The range is accessible from the towns of Lushoto in the west, and Amani in the east. The Usambaras are commonly split into two sub-ranges, the West Usambara and the East Usambara. The East Usambara is closer to the coast, receives more rainfall, and is significantly smaller than the west.
The East Usambara mountains belong to the Eastern Arc Mountains, which is a chain of isolated mountains stretching in a great arc from Southeast Kenya to Southwest Tanzania. Geologically the mountains are very old – at least 100 million years. The total area of African rain forests diminished due to cold and dry periods which started about 2.5 million years ago. The Indian ocean maintained the moist climate required by the rain-forests. The individual Eastern Arc Mountains became isolated from the large African rain-forests and finally from each other.
The Climate of the East Usambaras differs from much of the rest of Tanzania. Rain can and does fall at any time of the year, although there is a seasonal pattern. Tanzania has a hot, dry season in December-March, and a cooler, dry season in May to October. The ‘short’ rains occur in November and ‘long’ rains in April-May. The climate on the coast can be hot and humid, however, because of the altitude (800-1400m), the East Usambaras are cooler and wetter than the surrounding lowlands. The rainfall averages over 1,500mm a year with an average temperature of 20C.
The East Usambaras are fairly densely populated and lie within the more densely populated North of Tanzania. The area contains 18 villages with a total population of about 15,500. An additional 4,000 people live and work on tea plantations in the area. The population is growing rapidly through a combination of natural increase and in-migration.
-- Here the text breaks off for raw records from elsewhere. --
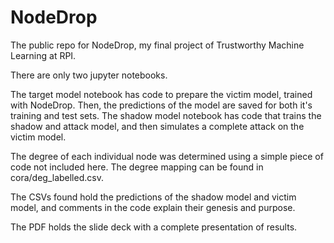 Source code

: # NodeDrop
The public repo for NodeDrop, my final project of Trustworthy Machine Learning at RPI.

There are only two jupyter notebooks. 

The target model notebook has code to prepare the victim model, trained with NodeDrop. Then, the predictions of the model are saved for both it's training and test sets.
The shadow model notebook has code that trains the shadow and attack model, and then simulates a complete attack on the victim model.

The degree of each individual node was determined using a simple piece of code not included here. The degree mapping can be found in cora/deg_labelled.csv.

The CSVs found hold the predictions of the shadow model and victim model, and comments in the code explain their genesis and purpose.

The PDF holds the slide deck with a complete presentation of results.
Different from the classic picture of East Africa – savannah – this is a lush and green area. The natural vegetation of the submontane forest supports a wide variety of flora and fauna, much of which is endemic and for which the area is renowned both nationally and internationally. It is considered an international ‘hotspot’ for biodiversity. The East Usambaras are particularly well known for birdlife, with over 350 recorded species. The Usambaras are a bird-watching paradise. Abundant and diverse species can be spotted and according to experts, the Usambaras is one of Africa ’s best bird-watching locations.